Chidambaram played fraud on budgets: Yashwant Sinha

May 02, 2014 07:43 pm | Updated December 04, 2021 11:26 pm IST - New Delhi

The spat between Union Finance Minister P. Chidambaram and BJP Leader Yashwant Sinha deepened on Friday. “I may have been the worst Finance Minister after 1991, but I did not commit fraud,” Mr. Sinha said in a statement on Friday. “Mr. Chidambaram has been the cleverest Finance Minister since 1991 and has played fraud on the budget not only this year but always.”

Mr. Sinha was reacting to >Mr. Chidambaram’s comments at a press briefing at Congress headquarters on Thursday where he had said that the BJP leader’s performance as Finance Minister “was such that he had to demit the office on July 1, 2002”. “I may point out that 2000-01 and 2002-03 were the worst years since liberalisation in terms of growth and Prime Minister Vajpayee was forced to replace the Finance Minister,” Mr. Chidambaram had said. “I thought Mr. Sinha would be happy to remain a distant memory for the people of India, however, he seems determined to remain relevant in his party.”

Earlier, in April, Mr. Sinha and Mr. Chidambaram had made similar remarks about each other’s tenures as Finance Minister. The two sparring Finance Ministers have been debating amongst other issues the true fiscal deficit, or excess of government expenditure over its income, for India.

In Friday’s statement, Mr. Sinha clarified remarks he made earlier this week in a newspaper interview about Mr. Chidambaram: “I said that the seeds of the present economic crisis were sown by Mr. Chidambaram himself in 2008-09…. I also added that the liberties which were taken with the fiscal then were still bothering us and that Mr. Chidambaram’s claim that he had restricted the fiscal deficit to 4.6 per cent of the GDP in 2013-14 was questionable”.

He stated that he had also added that Mr. Chidambaram “had played fraud in the interim budget and that the next government should come out with a white paper to expose his lies”. Mr. Sinha further stated that Mr. Chidambaram had in his 1997-98 budget targeted a fiscal deficit of 4.5 per cent of the Gross Domestic Product, however, the target was missed and the figure had ballooned to 5.8 per cent in the subsequent year’s budget.

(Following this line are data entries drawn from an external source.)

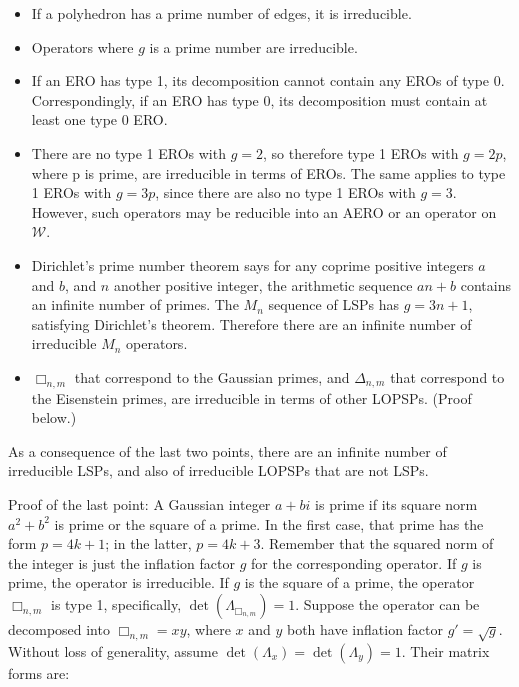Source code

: \documentclass[12pt]{amsart}%
\begin{document}
\begin{itemize}
\item If a polyhedron has a prime number of edges, it is irreducible.
\item Operators where $g$ is a prime number are irreducible.
\item If an ERO has type 1, its decomposition cannot contain
any EROs of type 0. Correspondingly, if an ERO has type 0,
its decomposition must contain at least one type 0 ERO.
\item There are no type 1 EROs with $g=2$, so therefore type 1 EROs
  with $g=2p$, where p is prime, are irreducible in terms of EROs. The same
  applies to type 1 EROs with $g=3p$, since there are also no type 1 EROs with
  $g=3$. However, such operators may be reducible into an AERO or
  an operator on $\mathcal{W}$.
\item Dirichlet's prime number theorem says for any coprime positive integers
  $a$ and $b$, and $n$ another positive integer, the arithmetic sequence $an+b$
  contains an infinite number of primes.\cite{selberg} The $M_n$ sequence of
  LSPs has $g = 3n+1$, satisfying Dirichlet's theorem. Therefore there are an
  infinite number of irreducible $M_n$ operators.
\item $\Box_{n,m}$ that correspond to the Gaussian primes,
  and $\Delta_{n,m}$ that correspond to the Eisenstein primes,
  are irreducible in terms of other LOPSPs. (Proof below.)
\end{itemize}
As a consequence of the last two points, there are an infinite number of
irreducible LSPs, and also of irreducible LOPSPs that are not LSPs.

Proof of the last point: A Gaussian integer $a + bi$ is prime if its
square norm $a^2 + b^2$ is prime or the square of a prime. In the first
case, that prime has the form $p=4k+1$; in the latter, $p=4k+3$.
Remember that the squared norm of the integer is just the inflation factor $g$
for the corresponding operator. If $g$ is prime, the operator is irreducible.
If $g$ is the square of a prime, the operator $\Box_{n,m}$ is type 1,
specifically, $\det(\Lambda_{\Box_{n,m}}) = 1$. Suppose the operator can
be decomposed into $\Box_{n,m} = xy$, where $x$ and $y$ both have
inflation factor $g' = \sqrt{g}$. Without loss of generality, assume
$\det(\Lambda_x) = \det(\Lambda_y) = 1$. Their matrix forms are:
\end{document}
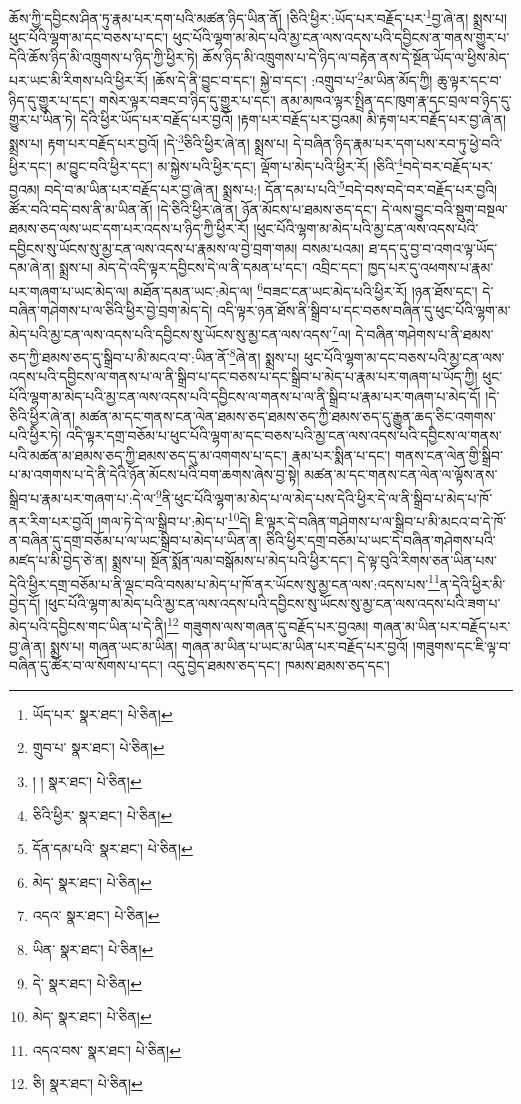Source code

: ཆོས་ཀྱི་དབྱིངས་ཤིན་ཏུ་རྣམ་པར་དག་པའི་མཚན་ཉིད་ཡིན་ནོ། །ཅིའི་ཕྱིར་:ཡོད་པར་བརྗོད་པར་\footnote{ཡོད་པར་  སྣར་ཐང་།  པེ་ཅིན། }བྱ་ཞེ་ན། སྨྲས་པ། ཕུང་པོའི་ལྷག་མ་དང་བཅས་པ་དང་། ཕུང་པོའི་ལྷག་མ་མེད་པའི་མྱ་ངན་ལས་འདས་པའི་དབྱིངས་ན་གནས་གྱུར་པ་དེའི་ཆོས་ཉིད་མི་འཁྲུགས་པ་ཉིད་ཀྱི་ཕྱིར་ཏེ། ཆོས་ཉིད་མི་འཁྲུགས་པ་དེ་ཉིད་ལ་བརྟེན་ནས་དེ་སྔོན་ཡོད་ལ་ཕྱིས་མེད་པར་ཡང་མི་རིགས་པའི་ཕྱིར་རོ། །ཆོས་དེ་ནི་བྱུང་བ་དང་། སྐྱེ་བ་དང་། :འགྲུབ་པ་\footnote{གྲུབ་པ་  སྣར་ཐང་།  པེ་ཅིན། }མ་ཡིན་མོད་ཀྱི། ཆུ་ལྟར་དང་བ་ཉིད་དུ་གྱུར་པ་དང་། གསེར་ལྟར་བཟང་བ་ཉིད་དུ་གྱུར་པ་དང་། ནམ་མཁའ་ལྟར་སྤྲིན་དང་ཁུག་རྣ་དང་བྲལ་བ་ཉིད་དུ་གྱུར་པ་ཡིན་ཏེ། དེའི་ཕྱིར་ཡོད་པར་བརྗོད་པར་བྱའོ། །རྟག་པར་བརྗོད་པར་བྱའམ། མི་རྟག་པར་བརྗོད་པར་བྱ་ཞེ་ན། སྨྲས་པ། རྟག་པར་བརྗོད་པར་བྱའོ། །དེ་\footnote{། །  སྣར་ཐང་།  པེ་ཅིན། }ཅིའི་ཕྱིར་ཞེ་ན། སྨྲས་པ། དེ་བཞིན་ཉིད་རྣམ་པར་དག་པས་རབ་ཏུ་ཕྱེ་བའི་ཕྱིར་དང་། མ་བྱུང་བའི་ཕྱིར་དང་། མ་སྐྱེས་པའི་ཕྱིར་དང་། ལྡོག་པ་མེད་པའི་ཕྱིར་རོ། །ཅིའི་\footnote{ཅིའི་ཕྱིར་  སྣར་ཐང་།  པེ་ཅིན། }བདེ་བར་བརྗོད་པར་བྱའམ། བདེ་བ་མ་ཡིན་པར་བརྗོད་པར་བྱ་ཞེ་ན། སྨྲས་པ:། དོན་དམ་པ་པའི་\footnote{དོན་དམ་པའི་  སྣར་ཐང་།  པེ་ཅིན། }བདེ་བས་བདེ་བར་བརྗོད་པར་བྱའི། ཚོར་བའི་བདེ་བས་ནི་མ་ཡིན་ནོ། །དེ་ཅིའི་ཕྱིར་ཞེ་ན། ཉོན་མོངས་པ་ཐམས་ཅད་དང་། དེ་ལས་བྱུང་བའི་སྡུག་བསྔལ་ཐམས་ཅད་ལས་ཡང་དག་པར་འདས་པ་ཉིད་ཀྱི་ཕྱིར་རོ། །ཕུང་པོའི་ལྷག་མ་མེད་པའི་མྱ་ངན་ལས་འདས་པའི་དབྱིངས་སུ་ཡོངས་སུ་མྱ་ངན་ལས་འདས་པ་རྣམས་ལ་བྱེ་བྲག་གམ། བསམ་པའམ། ཐ་དད་དུ་བྱ་བ་འགའ་ལྟ་ཡོད་དམ་ཞེ་ན། སྨྲས་པ། མེད་དེ་འདི་ལྟར་དབྱིངས་དེ་ལ་ནི་དམན་པ་དང་། འབྲིང་དང་། ཁྱད་པར་དུ་འཕགས་པ་རྣམ་པར་གཞག་པ་ཡང་མེད་ལ། མཐོན་དམན་ཡང་:མེད་ལ། \footnote{མེད་  སྣར་ཐང་།  པེ་ཅིན། }བཟང་ངན་ཡང་མེད་པའི་ཕྱིར་རོ། །ཉན་ཐོས་དང་། དེ་བཞིན་གཤེགས་པ་ལ་ཅིའི་ཕྱིར་བྱེ་བྲག་མེད་དེ། འདི་ལྟར་ཉན་ཐོས་ནི་སྒྲིབ་པ་དང་བཅས་བཞིན་དུ་ཕུང་པོའི་ལྷག་མ་མེད་པའི་མྱ་ངན་ལས་འདས་པའི་དབྱིངས་སུ་ཡོངས་སུ་མྱ་ངན་ལས་འདས་\footnote{འདའ་  སྣར་ཐང་།  པེ་ཅིན། }ལ། དེ་བཞིན་གཤེགས་པ་ནི་ཐམས་ཅད་ཀྱི་ཐམས་ཅད་དུ་སྒྲིབ་པ་མི་མངའ་བ་:ཡིན་ནོ་\footnote{ཡིན་  སྣར་ཐང་།  པེ་ཅིན། }ཞེ་ན། སྨྲས་པ། ཕུང་པོའི་ལྷག་མ་དང་བཅས་པའི་མྱ་ངན་ལས་འདས་པའི་དབྱིངས་ལ་གནས་པ་ལ་ནི་སྒྲིབ་པ་དང་བཅས་པ་དང་སྒྲིབ་པ་མེད་པ་རྣམ་པར་གཞག་པ་ཡོད་ཀྱི། ཕུང་པོའི་ལྷག་མ་མེད་པའི་མྱ་ངན་ལས་འདས་པའི་དབྱིངས་ལ་གནས་པ་ལ་ནི་སྒྲིབ་པ་རྣམ་པར་གཞག་པ་མེད་དོ། །དེ་ཅིའི་ཕྱིར་ཞེ་ན། མཚན་མ་དང་གནས་ངན་ལེན་ཐམས་ཅད་ཐམས་ཅད་ཀྱི་ཐམས་ཅད་དུ་རྒྱུན་ཆད་ཅིང་འགགས་པའི་ཕྱིར་ཏེ། འདི་ལྟར་དགྲ་བཅོམ་པ་ཕུང་པོའི་ལྷག་མ་དང་བཅས་པའི་མྱ་ངན་ལས་འདས་པའི་དབྱིངས་ལ་གནས་པའི་མཚན་མ་ཐམས་ཅད་ཀྱི་ཐམས་ཅད་དུ་མ་འགགས་པ་དང་། རྣམ་པར་སྨིན་པ་དང་། གནས་ངན་ལེན་གྱི་སྒྲིབ་པ་མ་འགགས་པ་དེ་ནི་དེའི་ཉོན་མོངས་པའི་བག་ཆགས་ཞེས་བྱ་སྟེ། མཚན་མ་དང་གནས་ངན་ལེན་ལ་ལྟོས་ནས་སྒྲིབ་པ་རྣམ་པར་གཞག་པ་:དེ་ལ་\footnote{དེ་  སྣར་ཐང་།  པེ་ཅིན། }ནི་ཕུང་པོའི་ལྷག་མ་མེད་པ་ལ་མེད་པས་དེའི་ཕྱིར་དེ་ལ་ནི་སྒྲིབ་པ་མེད་པ་ཁོ་ནར་རིག་པར་བྱའོ། །གལ་ཏེ་དེ་ལ་སྒྲིབ་པ་:མེད་པ་\footnote{མེད་  སྣར་ཐང་།  པེ་ཅིན། }དེ། ཇི་ལྟར་དེ་བཞིན་གཤེགས་པ་ལ་སྒྲིབ་པ་མི་མངའ་བ་དེ་ཁོ་ན་བཞིན་དུ་དགྲ་བཅོམ་པ་ལ་ཡང་སྒྲིབ་པ་མེད་པ་ཡིན་ན། ཅིའི་ཕྱིར་དགྲ་བཅོམ་པ་ཡང་དེ་བཞིན་གཤེགས་པའི་མཛད་པ་མི་བྱེད་ཅེ་ན། སྨྲས་པ། སྔོན་སྨོན་ལམ་བསྒོམས་པ་མེད་པའི་ཕྱིར་དང་། དེ་ལྟ་བུའི་རིགས་ཅན་ཡིན་པས་དེའི་ཕྱིར་དགྲ་བཅོམ་པ་ནི་ལྡང་བའི་བསམ་པ་མེད་པ་ཁོ་ནར་ཡོངས་སུ་མྱ་ངན་ལས་:འདས་པས་\footnote{འདའ་བས་  སྣར་ཐང་།  པེ་ཅིན། }ན་དེའི་ཕྱིར་མི་བྱེད་དོ། །ཕུང་པོའི་ལྷག་མ་མེད་པའི་མྱ་ངན་ལས་འདས་པའི་དབྱིངས་སུ་ཡོངས་སུ་མྱ་ངན་ལས་འདས་པའི་ཟག་པ་མེད་པའི་དབྱིངས་གང་ཡིན་པ་དེ་ནི།\footnote{ཅི།  སྣར་ཐང་།  པེ་ཅིན། } གཟུགས་ལས་གཞན་དུ་བརྗོད་པར་བྱའམ། གཞན་མ་ཡིན་པར་བརྗོད་པར་བྱ་ཞེ་ན། སྨྲས་པ། གཞན་ཡང་མ་ཡིན། གཞན་མ་ཡིན་པ་ཡང་མ་ཡིན་པར་བརྗོད་པར་བྱའོ། །གཟུགས་དང་ཇི་ལྟ་བ་བཞིན་དུ་ཚོར་བ་ལ་སོགས་པ་དང་། འདུ་བྱེད་ཐམས་ཅད་དང་། ཁམས་ཐམས་ཅད་དང་། 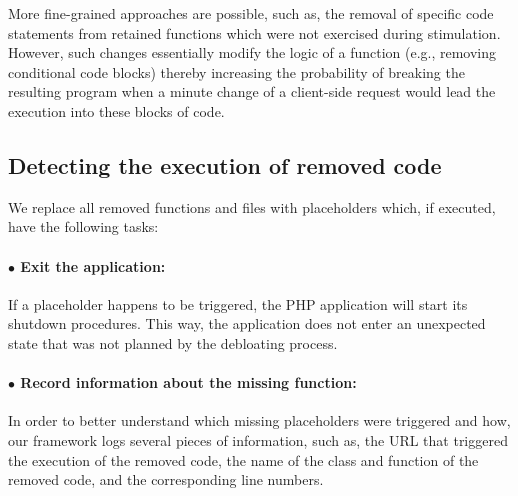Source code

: More fine-grained approaches are possible, such as, the removal of specific code statements from retained functions which were not exercised during stimulation.
However, such changes essentially modify the logic of a function (e.g., removing
conditional code blocks) thereby increasing the probability of breaking the
resulting program when a minute change of a client-side request would lead the
execution into these blocks of code.


\subsection{Detecting the execution of removed code}


We replace all removed functions and files with placeholders which, if executed,
have the following tasks:
\vspace{-2ex}
\paragraph{$\bullet$ Exit the application:} If a placeholder happens to be triggered,
the PHP application will start its shutdown procedures. This way, the
application does not enter an unexpected state that was not planned by the
debloating process.
\vspace{-2ex}
\paragraph{$\bullet$ Record information about the missing function:} In order
to better understand which missing placeholders were triggered and how,
our framework logs several pieces of information, such as, the URL that
triggered the execution of the removed code, the name of the class and
function of the removed code, and the
corresponding line numbers.

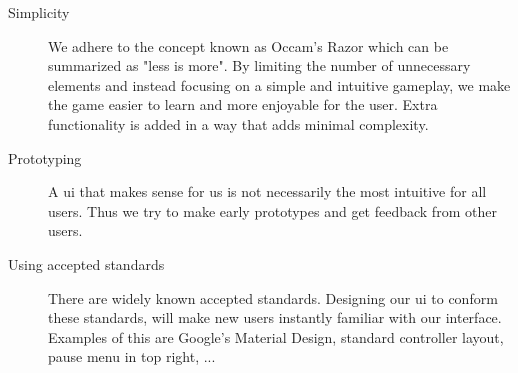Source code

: 		\begin{description}
			\item[Simplicity]
			We adhere to the concept known as Occam's Razor which can be summarized as "less is more". By limiting the number of unnecessary elements and instead focusing on a simple and intuitive gameplay, we make the game easier to learn and more enjoyable for the user. Extra functionality is added in a way that adds minimal complexity.
			
			\item[Prototyping]
			A \gls{ui} that makes sense for us is not necessarily the most intuitive for all users. Thus we try to make early prototypes and get feedback from other users.
			
			\item[Using accepted standards]
			There are widely known accepted standards. Designing our \gls{ui} to conform these standards, will make new users instantly familiar with our interface. Examples of this are Google's Material Design, standard controller layout, pause menu in top right, ...
			
		\end{description}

The expenditure figures released by The Comptroller General of Accounts of the Ministry of Finance for April – February 2013-14 show that in actual numbers the fiscal deficit has exceeded Mr. Chidambaram’s revised estimates presented in February 2014 by a “whopping” Rs. 74,760 crore (from Rs. 524539 crore to Rs. 599299 crore), Mr. Sinha said. “Within six weeks the veracity of the figures presented by Mr. Chidambaram has been questioned by his own agency. Instead of challenging me on facts, Mr. Chidambaram has decided to attack me personally,” Mr. Sinha stated.